Starting from isosteviol, a series of diterpenoid 1,3-aminoalcohol derivatives were prepared via stereoselective transformations. To study the effect of the carboxylate ester function at position 4, the free carboxylic acid as well as the benzyl, propargyl, and acryloyl ester analogues were prepared as a new development of our former results in this field. The antiproliferative activity of compounds against human tumour cell lines (A2780, HeLa, MCF-7, and MDA-MB-231) was also investigated.
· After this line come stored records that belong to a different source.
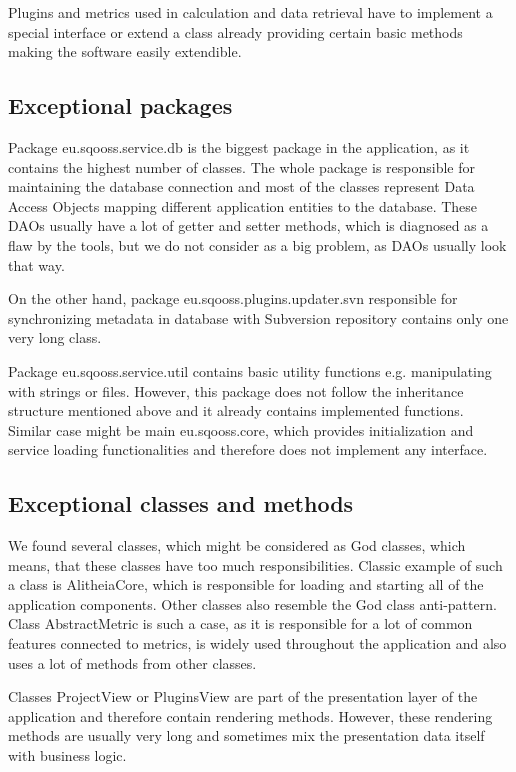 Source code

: \documentclass[a4paper,11pt,titlepage]{article}
\begin{document}
Plugins and metrics used in calculation and data retrieval have to implement a special interface or extend a class already providing certain basic methods making the software easily extendible.

\subsection{Exceptional packages}
Package eu.sqooss.service.db is the biggest package in the application, as it contains the highest number of classes. The whole package is responsible for maintaining the database connection and most of the classes represent Data Access Objects mapping different application entities to the database. These DAOs usually have a lot of getter and setter methods, which is diagnosed as a flaw by the tools, but we do not consider as a big problem, as DAOs usually look that way.

On the other hand, package eu.sqooss.plugins.updater.svn responsible for synchronizing metadata in database with Subversion repository contains only one very long class.

Package eu.sqooss.service.util contains basic utility functions e.g. manipulating with strings or files. However, this package does not follow the inheritance structure mentioned above and it already contains implemented functions. Similar case might be main eu.sqooss.core, which provides initialization and service loading functionalities and therefore does not implement any interface.

\subsection{Exceptional classes and methods}
We found several classes, which might be considered as God classes, which means, that these classes have too much responsibilities. Classic example of such a class is AlitheiaCore, which is responsible for loading and starting all of the application components. Other classes also resemble the God class anti-pattern. Class AbstractMetric is such a case, as it is responsible for a lot of common features connected to metrics, is widely used throughout the application and also uses a lot of methods from other classes.

Classes ProjectView or PluginsView are part of the presentation layer of the application and therefore contain rendering methods. However, these rendering methods are usually very long and sometimes mix the presentation data itself with business logic.
\end{document}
The exchange of the methyl ester to the propargyl group increased the antiproliferative activity, which could be explained by their π–π bonding properties and the increased lipophilicity, while the exchange to the benzyl ester presented no remarkable advantage. Surprisingly, compound 20 with the N-(1H-imidazol-1-yl)propyl substituent was proven to be the most active derivative, despite our previous observation that N-alkyl substitution reduced the antiproliferative activity [26,28]. Since this latter agent seems to be superior to the clinically utilised cisplatin, it can be regarded as a potential hit. It can be useful to investigate additional different aminoalcohol- or aminodiol-type diterpenes with a potential antiproliferative activity in the future. Additionally, Boc-protected aminoalcohol derivative 12 exerted substantial and selective cell growth-inhibiting action against A2780 cells (IC₅₀: 4.78 µM), indicating that the structure could be utilised for the design and synthesis of candidates against ovarian cancer.